Table Setting for a 94th Birthday Party

94th birthday table 2
Source: Ladies Home Journal (September, 1915)

The text that went with the picture said:

Six old ladies were in the habit of visiting a certain tea house once a week—all interesting women, and one of the number was soon to celebrate her ninety-fourth birthday. She confided to the proprietress that she wanted to give a party, and it was to be as jolly as she could make it.

There were to be no peppermints and no weak tea. She had had peppermints given to her every birthday since she was seventy.

The party was a luncheon carried out in yellow and white. The daisies in the centerpiece were made into six bunches, one for each of the party.

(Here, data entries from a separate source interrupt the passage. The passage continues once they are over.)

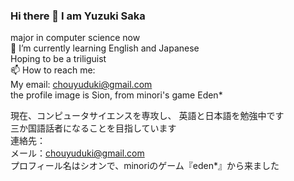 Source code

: ### Hi there 👋 I am Yuzuki Saka  
major in computer science now  
🌱 I’m currently learning English and Japanese  
Hoping to be a triliguist  
📫 How to reach me:  
My email: chouyuduki@gmail.com  
the profile image is Sion, from minori's game Eden*

現在、コンピュータサイエンスを専攻し、
英語と日本語を勉強中です  
三か国語話者になることを目指しています  
連絡先：  
メール：chouyuduki@gmail.com  
プロフィール名はシオンで、minoriのゲーム『eden*』から来ました  

<!--
**ChouYuduki/ChouYuduki** is a ✨ _special_ ✨ repository because its `README.md` (this file) appears on your GitHub profile.

Here are some ideas to get you started:

- 🔭 I’m currently working on ...
- 🌱 I’m currently learning ...
- 👯 I’m looking to collaborate on ...
- 🤔 I’m looking for help with ...
- 💬 Ask me about ...
- 📫 How to reach me: ...
- 😄 Pronouns: ...
- ⚡ Fun fact: ...
-->

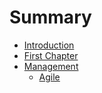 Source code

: # Summary

* [Introduction](README.md)
* [First Chapter](chapter1.md)
* [Management](management.md)
  * [Agile](management/agile.md)

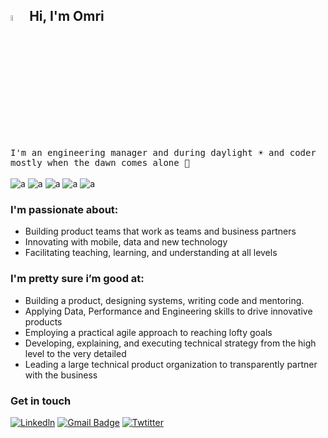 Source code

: ## <img src="https://media.giphy.com/media/hvRJCLFzcasrR4ia7z/giphy.gif" width="5%"> Hi, I'm Omri

<samp>  I'm an engineering manager and during daylight ☀️ and coder mostly when the dawn comes alone 🌙</samp>
<br/>
<br/>
![a](https://img.shields.io/badge/Inheritors%20%F0%9F%91%AB-2-yellow)
![a](https://img.shields.io/badge/Code%20Quality-99.42-ff69b4)
![a](https://img.shields.io/badge/Technical%20Debt-0.02%25-orange)
![a](https://img.shields.io/badge/Status-Stable-brightgreen)
![a](https://img.shields.io/badge/Job-Stealth-blue)


### I'm passionate about:
* Building product teams that work as teams and business partners
* Innovating with mobile, data and new technology
* Facilitating teaching, learning, and understanding at all levels

### I'm pretty sure i’m good at:
- Building a product, designing systems, writing code and mentoring.
- Applying Data, Performance and Engineering skills to drive innovative products
- Employing a practical agile approach to reaching lofty goals
- Developing, explaining, and executing technical strategy from the high level to the very detailed
- Leading a large technical product organization to transparently partner with the business

### Get in touch

[![Linkedln](https://img.shields.io/badge/LinkedIn-0077B5?style=flat-square&logo=linkedin&logoColor=white)](https://www.linkedin.com/in/omribruchim/)
[![Gmail Badge](https://img.shields.io/badge/-Gmail-c14438?style=flat-square&logo=Gmail&logoColor=white&link=mailto:mixdeers@gmail.com)](mailto:omribruchim@gmail.com)
[![Twtitter](https://img.shields.io/twitter/follow/bruchim?style=social)](https://twitter.com/omribruchim)

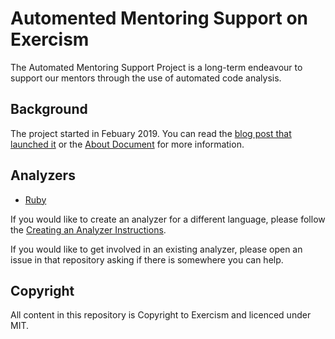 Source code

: # Automented Mentoring Support on Exercism

The Automated Mentoring Support Project is a long-term endeavour to support our mentors through the use of automated code analysis.

## Background

The project started in Febuary 2019. You can read the [blog post that launched it](https://exercism.io/blog/automated-mentoring-support-project) or the [About Document](./docs/about.md) for more information.

## Analyzers
- [Ruby](https://github.com/exercism/ruby-analyzer)

If you would like to create an analyzer for a different language, please follow the [Creating an Analyzer Instructions](./docs/creating-an-analyzer.md).

If you would like to get involved in an existing analyzer, please open an issue in that repository asking if there is somewhere you can help.

## Copyright

All content in this repository is Copyright to Exercism and licenced under MIT.
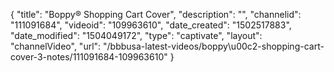 {
    "title": "Boppy&reg; Shopping Cart Cover",
    "description": "",
    "channelid": "111091684",
    "videoid": "109963610",
    "date_created": "1502517883",
    "date_modified": "1504049172",
    "type": "captivate",
    "layout": "channelVideo",
    "url": "\/bbbusa-latest-videos\/boppy\u00c2-shopping-cart-cover-3-notes\/111091684-109963610"
} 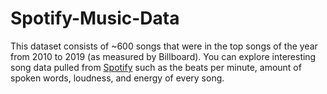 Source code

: # Spotify-Music-Data

This dataset consists of ~600 songs that were in the top songs of the year from 2010 to 2019 (as measured by Billboard). You can explore interesting song data pulled from [Spotify](http://organizeyourmusic.playlistmachinery.com/#) such as the beats per minute, amount of spoken words, loudness, and energy of every song. 

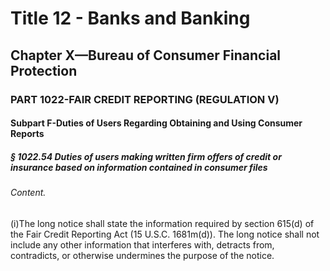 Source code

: 
# Title 12 - Banks and Banking
## Chapter X—Bureau of Consumer Financial Protection
### PART 1022-FAIR CREDIT REPORTING (REGULATION V)
#### Subpart F-Duties of Users Regarding Obtaining and Using Consumer Reports
##### § 1022.54 Duties of users making written firm offers of credit or insurance based on information contained in consumer files
###### Content.

(i)The long notice shall state the information required by section 615(d) of the Fair Credit Reporting Act (15 U.S.C. 1681m(d)). The long notice shall not include any other information that interferes with, detracts from, contradicts, or otherwise undermines the purpose of the notice.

The favor at each place was a Dresden pincushion, and the place cards were symbolic of the Fountain of Youth.

I know that the drawing and text do not refer to a real woman, but the fact that this picture was in a mass-circulation magazine suggests that lots of hale and hearty women in their eighties and nineties were reading the magazine a hundred years ago — and thinking about how to celebrate their birthdays.

This brings to mind a post I did several years ago when I speculated that there were some incorrect dates in a genealogical resource I was using because the materials indicated that an extremely old woman was very engaged in family and community activities. A reader commented, “I think the dates are correct. Women were strong back then.”

A Birthday Tradition

15-year-old Helena Muffly wrote exactly 100 years ago today:

Thursday, January 19, 1911: Pulled Miss Muffly’s ears first thing this morning, whether she liked it or not. Bout all I can do to fish up enough things to knock down. My life has reached an uneventful state or period with all its calm ripples. I almost forgot, I got a new pair of rubbers today which I needed very bad.

Her middle-aged granddaughter’s comments 100 years later: 

I’m guessing that Miss Muffly refers to Grandma’s sister Ruth. And, that January 19 was Ruth’s birthday. According to the 1900 Ruth was born in January 1892, so this must have been her 19th birthday. Grandma probably woke Ruth by pulling her ears.

When I was a child my parents told me that in the old days people used to pull the birthday person’s ear lobes one time for each year, but that I shouldn’t pull ears since it might damage the person’s hearing (which, of course, gave me the idea that it might be fun to pull ears—but that is another story).